(Rendered images with source text)
┌────────

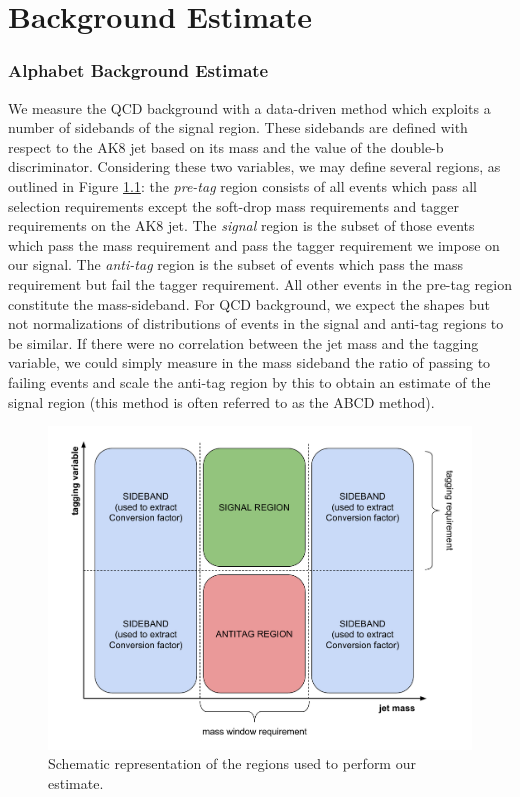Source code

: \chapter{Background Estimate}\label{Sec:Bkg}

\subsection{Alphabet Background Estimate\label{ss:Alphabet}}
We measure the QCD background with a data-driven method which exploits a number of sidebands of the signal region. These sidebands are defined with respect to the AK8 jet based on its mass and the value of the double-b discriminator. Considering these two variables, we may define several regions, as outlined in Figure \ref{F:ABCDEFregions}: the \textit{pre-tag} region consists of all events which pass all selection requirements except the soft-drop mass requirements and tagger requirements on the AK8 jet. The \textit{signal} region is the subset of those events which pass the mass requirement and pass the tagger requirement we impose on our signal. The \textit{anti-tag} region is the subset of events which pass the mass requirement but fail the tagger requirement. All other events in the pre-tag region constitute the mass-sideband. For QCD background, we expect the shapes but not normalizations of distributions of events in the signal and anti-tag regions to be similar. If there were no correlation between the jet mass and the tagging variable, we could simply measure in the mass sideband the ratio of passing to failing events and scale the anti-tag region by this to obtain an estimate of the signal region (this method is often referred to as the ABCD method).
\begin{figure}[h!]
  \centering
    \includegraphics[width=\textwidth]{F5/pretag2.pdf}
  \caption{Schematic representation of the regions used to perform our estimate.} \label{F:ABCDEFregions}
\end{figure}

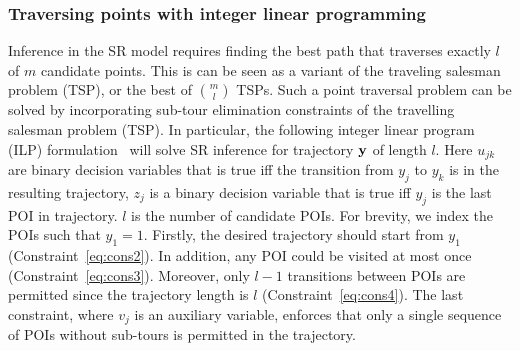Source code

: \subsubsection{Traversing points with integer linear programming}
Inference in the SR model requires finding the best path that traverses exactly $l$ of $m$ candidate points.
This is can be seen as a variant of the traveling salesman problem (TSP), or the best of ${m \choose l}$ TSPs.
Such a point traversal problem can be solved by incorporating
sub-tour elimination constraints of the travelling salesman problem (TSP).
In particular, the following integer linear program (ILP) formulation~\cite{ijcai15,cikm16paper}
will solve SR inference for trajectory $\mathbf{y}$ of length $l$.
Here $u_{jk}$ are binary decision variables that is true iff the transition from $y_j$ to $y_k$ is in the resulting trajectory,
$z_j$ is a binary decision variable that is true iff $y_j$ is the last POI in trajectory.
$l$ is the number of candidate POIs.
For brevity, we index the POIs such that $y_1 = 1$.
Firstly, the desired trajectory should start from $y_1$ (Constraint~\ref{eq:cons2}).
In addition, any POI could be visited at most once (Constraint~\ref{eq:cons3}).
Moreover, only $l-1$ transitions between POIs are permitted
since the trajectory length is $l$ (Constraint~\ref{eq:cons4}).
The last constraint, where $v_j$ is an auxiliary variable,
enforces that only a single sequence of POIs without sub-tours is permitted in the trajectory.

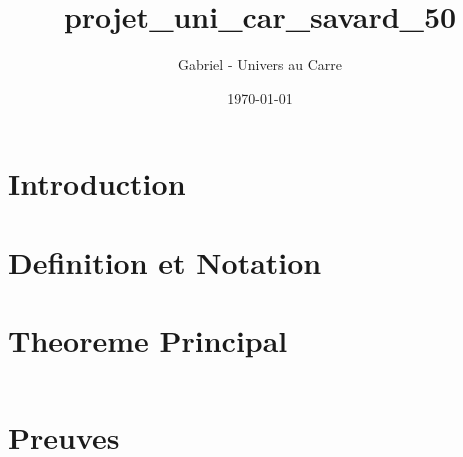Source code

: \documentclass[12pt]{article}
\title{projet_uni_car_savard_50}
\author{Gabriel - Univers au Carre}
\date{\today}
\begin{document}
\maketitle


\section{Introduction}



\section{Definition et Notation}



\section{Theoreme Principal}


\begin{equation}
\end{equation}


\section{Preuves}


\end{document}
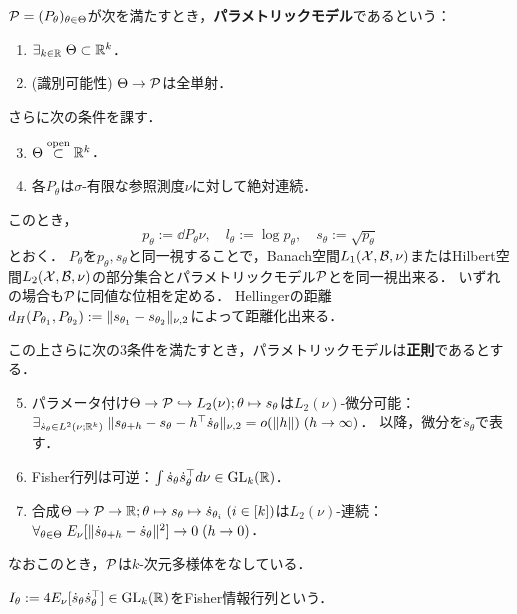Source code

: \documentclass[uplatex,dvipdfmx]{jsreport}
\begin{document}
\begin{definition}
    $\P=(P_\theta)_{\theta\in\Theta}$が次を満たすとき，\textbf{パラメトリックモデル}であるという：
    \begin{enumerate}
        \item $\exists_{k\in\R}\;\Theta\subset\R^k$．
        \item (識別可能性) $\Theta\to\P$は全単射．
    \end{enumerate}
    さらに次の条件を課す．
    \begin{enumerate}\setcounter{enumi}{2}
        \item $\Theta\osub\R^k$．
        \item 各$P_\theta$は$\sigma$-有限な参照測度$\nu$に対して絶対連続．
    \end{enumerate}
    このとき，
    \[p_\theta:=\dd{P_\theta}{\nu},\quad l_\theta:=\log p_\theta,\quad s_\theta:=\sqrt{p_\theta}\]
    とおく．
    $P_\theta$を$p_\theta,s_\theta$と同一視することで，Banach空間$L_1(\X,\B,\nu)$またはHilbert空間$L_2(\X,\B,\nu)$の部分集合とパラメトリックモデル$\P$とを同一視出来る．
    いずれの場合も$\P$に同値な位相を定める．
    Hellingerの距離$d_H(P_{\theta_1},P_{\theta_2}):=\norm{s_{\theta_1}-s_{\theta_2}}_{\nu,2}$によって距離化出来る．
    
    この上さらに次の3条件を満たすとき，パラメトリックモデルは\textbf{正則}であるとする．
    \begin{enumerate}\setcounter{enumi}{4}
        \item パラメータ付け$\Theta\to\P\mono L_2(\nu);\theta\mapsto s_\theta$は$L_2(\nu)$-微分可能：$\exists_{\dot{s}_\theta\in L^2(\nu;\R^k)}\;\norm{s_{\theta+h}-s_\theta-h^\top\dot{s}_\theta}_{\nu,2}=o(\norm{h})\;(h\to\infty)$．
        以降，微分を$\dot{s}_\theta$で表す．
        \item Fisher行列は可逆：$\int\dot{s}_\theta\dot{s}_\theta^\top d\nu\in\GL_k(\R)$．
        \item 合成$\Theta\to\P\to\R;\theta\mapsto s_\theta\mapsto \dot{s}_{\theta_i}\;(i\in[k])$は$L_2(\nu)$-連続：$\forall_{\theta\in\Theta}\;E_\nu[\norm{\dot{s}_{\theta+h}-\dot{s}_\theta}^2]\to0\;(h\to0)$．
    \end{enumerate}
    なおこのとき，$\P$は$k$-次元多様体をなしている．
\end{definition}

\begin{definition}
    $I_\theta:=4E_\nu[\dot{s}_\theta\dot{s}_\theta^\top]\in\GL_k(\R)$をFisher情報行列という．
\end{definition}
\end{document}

└────────

Assignment: The answer must match the entries above line for line, with the pictures dropped.

Answer for this exercise:
Source code

: \chapter{Background Estimate}\label{Sec:Bkg}

\subsection{Alphabet Background Estimate\label{ss:Alphabet}}
We measure the QCD background with a data-driven method which exploits a number of sidebands of the signal region. These sidebands are defined with respect to the AK8 jet based on its mass and the value of the double-b discriminator. Considering these two variables, we may define several regions, as outlined in Figure \ref{F:ABCDEFregions}: the \textit{pre-tag} region consists of all events which pass all selection requirements except the soft-drop mass requirements and tagger requirements on the AK8 jet. The \textit{signal} region is the subset of those events which pass the mass requirement and pass the tagger requirement we impose on our signal. The \textit{anti-tag} region is the subset of events which pass the mass requirement but fail the tagger requirement. All other events in the pre-tag region constitute the mass-sideband. For QCD background, we expect the shapes but not normalizations of distributions of events in the signal and anti-tag regions to be similar. If there were no correlation between the jet mass and the tagging variable, we could simply measure in the mass sideband the ratio of passing to failing events and scale the anti-tag region by this to obtain an estimate of the signal region (this method is often referred to as the ABCD method).
\begin{figure}[h!]
  \centering
    \includegraphics[width=\textwidth]{F5/pretag2.pdf}
  \caption{Schematic representation of the regions used to perform our estimate.} \label{F:ABCDEFregions}
\end{figure}

Source code

: \subsubsection{Traversing points with integer linear programming}
Inference in the SR model requires finding the best path that traverses exactly $l$ of $m$ candidate points.
This is can be seen as a variant of the traveling salesman problem (TSP), or the best of ${m \choose l}$ TSPs.
Such a point traversal problem can be solved by incorporating
sub-tour elimination constraints of the travelling salesman problem (TSP).
In particular, the following integer linear program (ILP) formulation~\cite{ijcai15,cikm16paper}
will solve SR inference for trajectory $\mathbf{y}$ of length $l$.
Here $u_{jk}$ are binary decision variables that is true iff the transition from $y_j$ to $y_k$ is in the resulting trajectory,
$z_j$ is a binary decision variable that is true iff $y_j$ is the last POI in trajectory.
$l$ is the number of candidate POIs.
For brevity, we index the POIs such that $y_1 = 1$.
Firstly, the desired trajectory should start from $y_1$ (Constraint~\ref{eq:cons2}).
In addition, any POI could be visited at most once (Constraint~\ref{eq:cons3}).
Moreover, only $l-1$ transitions between POIs are permitted
since the trajectory length is $l$ (Constraint~\ref{eq:cons4}).
The last constraint, where $v_j$ is an auxiliary variable,
enforces that only a single sequence of POIs without sub-tours is permitted in the trajectory.

Source code

: \documentclass[12pt]{article}
\title{projet_uni_car_savard_50}
\author{Gabriel - Univers au Carre}
\date{\today}
\begin{document}
\maketitle


\section{Introduction}



\section{Definition et Notation}



\section{Theoreme Principal}


\begin{equation}
\end{equation}


\section{Preuves}


\end{document}
Source code

: \documentclass[uplatex,dvipdfmx]{jsreport}
\begin{document}
\begin{definition}
    $\P=(P_\theta)_{\theta\in\Theta}$が次を満たすとき，\textbf{パラメトリックモデル}であるという：
    \begin{enumerate}
        \item $\exists_{k\in\R}\;\Theta\subset\R^k$．
        \item (識別可能性) $\Theta\to\P$は全単射．
    \end{enumerate}
    さらに次の条件を課す．
    \begin{enumerate}\setcounter{enumi}{2}
        \item $\Theta\osub\R^k$．
        \item 各$P_\theta$は$\sigma$-有限な参照測度$\nu$に対して絶対連続．
    \end{enumerate}
    このとき，
    \[p_\theta:=\dd{P_\theta}{\nu},\quad l_\theta:=\log p_\theta,\quad s_\theta:=\sqrt{p_\theta}\]
    とおく．
    $P_\theta$を$p_\theta,s_\theta$と同一視することで，Banach空間$L_1(\X,\B,\nu)$またはHilbert空間$L_2(\X,\B,\nu)$の部分集合とパラメトリックモデル$\P$とを同一視出来る．
    いずれの場合も$\P$に同値な位相を定める．
    Hellingerの距離$d_H(P_{\theta_1},P_{\theta_2}):=\norm{s_{\theta_1}-s_{\theta_2}}_{\nu,2}$によって距離化出来る．
    
    この上さらに次の3条件を満たすとき，パラメトリックモデルは\textbf{正則}であるとする．
    \begin{enumerate}\setcounter{enumi}{4}
        \item パラメータ付け$\Theta\to\P\mono L_2(\nu);\theta\mapsto s_\theta$は$L_2(\nu)$-微分可能：$\exists_{\dot{s}_\theta\in L^2(\nu;\R^k)}\;\norm{s_{\theta+h}-s_\theta-h^\top\dot{s}_\theta}_{\nu,2}=o(\norm{h})\;(h\to\infty)$．
        以降，微分を$\dot{s}_\theta$で表す．
        \item Fisher行列は可逆：$\int\dot{s}_\theta\dot{s}_\theta^\top d\nu\in\GL_k(\R)$．
        \item 合成$\Theta\to\P\to\R;\theta\mapsto s_\theta\mapsto \dot{s}_{\theta_i}\;(i\in[k])$は$L_2(\nu)$-連続：$\forall_{\theta\in\Theta}\;E_\nu[\norm{\dot{s}_{\theta+h}-\dot{s}_\theta}^2]\to0\;(h\to0)$．
    \end{enumerate}
    なおこのとき，$\P$は$k$-次元多様体をなしている．
\end{definition}

\begin{definition}
    $I_\theta:=4E_\nu[\dot{s}_\theta\dot{s}_\theta^\top]\in\GL_k(\R)$をFisher情報行列という．
\end{definition}
\end{document}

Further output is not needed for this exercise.